Correct environment variable name if mismatched
Move token loading earlier in initialization sequence
Add debug logging to confirm token is read (with redaction)
Ensure emergency server only starts if token is valid

Required Code Changes:

Add startup validation:

// Fail fast if misconfigured
if emergencyServerEnabled && emergencyToken == "" {
    log.Fatal("CHARON_EMERGENCY_SERVER_ENABLED=true but CHARON_EMERGENCY_TOKEN is empty")
}

Add startup log (with token redaction):

log.Info("Emergency server initialized with token: [REDACTED]")

Add unit tests:

// backend/internal/emergency/server_test.go
func TestEmergencyServerStartupValidation(t *testing.T) {
    // Test that server fails if token empty but server enabled
}

func TestEmergencyTokenLoadedFromEnv(t *testing.T) {
    // Test env var is read correctly
}

Security Requirements:

✅ All logging must redact emergency token
✅ Replace full token with: [EMERGENCY_TOKEN:xxxx...xxxx] (first/last 4 chars only)
✅ Test: docker logs charon-e2e | grep -i emergency should NOT show full token
✅ Add rate limiting: max 3 attempts per minute per IP
✅ Add audit logging: timestamp, source IP, result for every call

Test Validation:

# Should return 200 OK
curl -X POST http://localhost:2020/emergency/security-reset \
  -H "Authorization: Basic YWRtaW46Y2hhbmdlbWU=" \
  -H "X-Emergency-Token: f51dedd6a4f2eaa200dcbf4feecae78ff926e06d9094d726f3613729b66d346b"

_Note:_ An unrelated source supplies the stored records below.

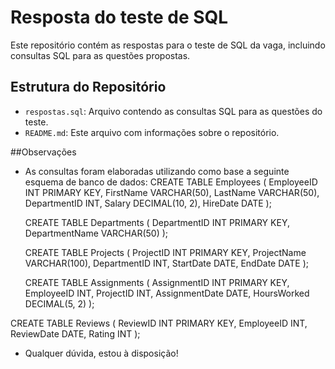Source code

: # Resposta do teste de SQL

Este repositório contém as respostas para o teste de SQL da vaga, incluindo consultas SQL para as questões propostas.

## Estrutura do Repositório
- `respostas.sql`: Arquivo contendo as consultas SQL para as questões do teste.
- `README.md`: Este arquivo com informações sobre o repositório.

##Observações
- As consultas foram elaboradas utilizando como base a seguinte esquema de banco de dados:
    CREATE TABLE Employees (
      EmployeeID INT PRIMARY KEY,
      FirstName VARCHAR(50),
      LastName VARCHAR(50),
      DepartmentID INT,
      Salary DECIMAL(10, 2),
      HireDate DATE
  );
  
  CREATE TABLE Departments (
      DepartmentID INT PRIMARY KEY,
      DepartmentName VARCHAR(50)
  );
  
  CREATE TABLE Projects (
      ProjectID INT PRIMARY KEY,
      ProjectName VARCHAR(100),
      DepartmentID INT,
      StartDate DATE,
      EndDate DATE
  );
  
  CREATE TABLE Assignments (
      AssignmentID INT PRIMARY KEY,
      EmployeeID INT,
      ProjectID INT,
      AssignmentDate DATE,
      HoursWorked DECIMAL(5, 2)
  );

CREATE TABLE Reviews (
    ReviewID INT PRIMARY KEY,
    EmployeeID INT,
    ReviewDate DATE,
    Rating INT
); 

- Qualquer dúvida, estou à disposição!
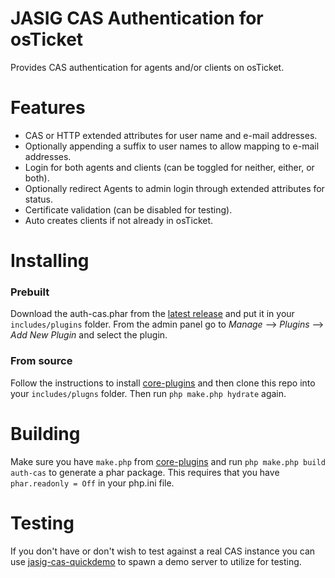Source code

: JASIG CAS Authentication for osTicket
=====================================

Provides CAS authentication for agents and/or clients on osTicket.

Features
========
 - CAS or HTTP extended attributes for user name and e-mail addresses.
 - Optionally appending a suffix to user names to allow mapping to e-mail addresses.
 - Login for both agents and clients (can be toggled for neither, either, or both).
 - Optionally redirect Agents to admin login through extended attributes for status.
 - Certificate validation (can be disabled for testing).
 - Auto creates clients if not already in osTicket.

Installing
==========

### Prebuilt

Download the auth-cas.phar from the [latest release](https://github.com/kevinoconnor7/osTicket-auth-cas/releases/latest)
and put it in your `includes/plugins` folder. From the admin panel go to
*Manage* --> *Plugins* --> *Add New Plugin* and select the plugin.

### From source

Follow the instructions to install [core-plugins](https://github.com/osTicket/core-plugins)
and then clone this repo into your `includes/plugns` folder. Then run
`php make.php hydrate` again.

Building
========

Make sure you have `make.php` from [core-plugins](https://github.com/osTicket/core-plugins)
and run `php make.php build auth-cas` to generate a phar package. This requires
that you have `phar.readonly = Off` in your php.ini file.

Testing
=======

If you don't have or don't wish to test against a real CAS instance you can
use [jasig-cas-quickdemo](https://github.com/forsetti/jasig-cas-quickdemo) to
spawn a demo server to utilize for testing.
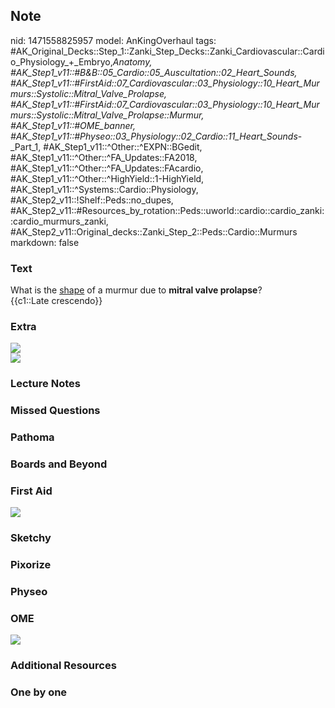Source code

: ## Note
nid: 1471558825957
model: AnKingOverhaul
tags: #AK_Original_Decks::Step_1::Zanki_Step_Decks::Zanki_Cardiovascular::Cardio_Physiology_+_Embryo,_Anatomy, #AK_Step1_v11::#B&B::05_Cardio::05_Auscultation::02_Heart_Sounds, #AK_Step1_v11::#FirstAid::07_Cardiovascular::03_Physiology::10_Heart_Murmurs::Systolic::Mitral_Valve_Prolapse, #AK_Step1_v11::#FirstAid::07_Cardiovascular::03_Physiology::10_Heart_Murmurs::Systolic::Mitral_Valve_Prolapse::Murmur, #AK_Step1_v11::#OME_banner, #AK_Step1_v11::#Physeo::03_Physiology::02_Cardio::11_Heart_Sounds_-_Part_1, #AK_Step1_v11::^Other::^EXPN::BGedit, #AK_Step1_v11::^Other::^FA_Updates::FA2018, #AK_Step1_v11::^Other::^FA_Updates::FAcardio, #AK_Step1_v11::^Other::^HighYield::1-HighYield, #AK_Step1_v11::^Systems::Cardio::Physiology, #AK_Step2_v11::!Shelf::Peds::no_dupes, #AK_Step2_v11::#Resources_by_rotation::Peds::uworld::cardio::cardio_zanki::cardio_murmurs_zanki, #AK_Step2_v11::Original_decks::Zanki_Step_2::Peds::Cardio::Murmurs
markdown: false

### Text
<div>
  <div>
    What is the <u>shape</u> of a murmur due to <b>mitral valve
    prolapse</b>?
  </div>
  <div>
    {{c1::Late crescendo}}
  </div>
</div>

### Extra
<img src="paste-79890686672965.jpg">
<div><img src="paste-108413564485633.jpg"></div>

### Lecture Notes


### Missed Questions


### Pathoma


### Boards and Beyond


### First Aid
<img src="tmpC8uUWJ.png">

### Sketchy


### Pixorize


### Physeo


### OME
<div class="ome-widget">
  <a href="https://onlinemeded.org?ref=anki"><img src=
  "_OME_AnkiFlashcards_General_4.png"></a>
</div>

### Additional Resources


### One by one

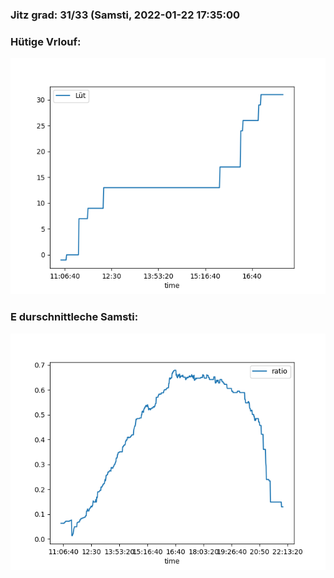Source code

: ### Jitz grad: 31/33 (Samsti, 2022-01-22 17:35:00

### Hütige Vrlouf:
![Graph](Today.png)

### E durschnittleche Samsti:
![Graph](Samsti.png)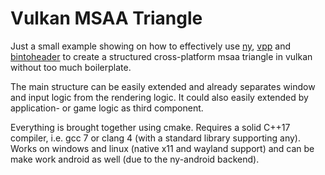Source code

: Vulkan MSAA Triangle
====================

Just a small example showing on how to effectively use [ny](https://github.com/nyorain/ny),
[vpp](https://github.com/nyorain/vpp) and [bintoheader](https://github.com/nyorain/bintoheader) to
create a structured cross-platform msaa triangle in vulkan without too much boilerplate.

The main structure can be easily extended and already separates window and input logic from
the rendering logic. It could also easily extended by application- or game logic as
third component.

Everything is brought together using cmake.
Requires a solid C++17 compiler, i.e. gcc 7 or clang 4 (with a standard library supporting any).
Works on windows and linux (native x11 and wayland support) and can be make work
android as well (due to the ny-android backend).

# Should return 401 Unauthorized
curl -X POST http://localhost:2020/emergency/security-reset \
  -H "Authorization: Basic YWRtaW46Y2hhbmdlbWU=" \
  -H "X-Emergency-Token: invalid-token"

# Should return 501 Not Configured (empty token)
CHARON_EMERGENCY_TOKEN="" docker compose ... up -d
curl -X POST http://localhost:2020/emergency/security-reset ...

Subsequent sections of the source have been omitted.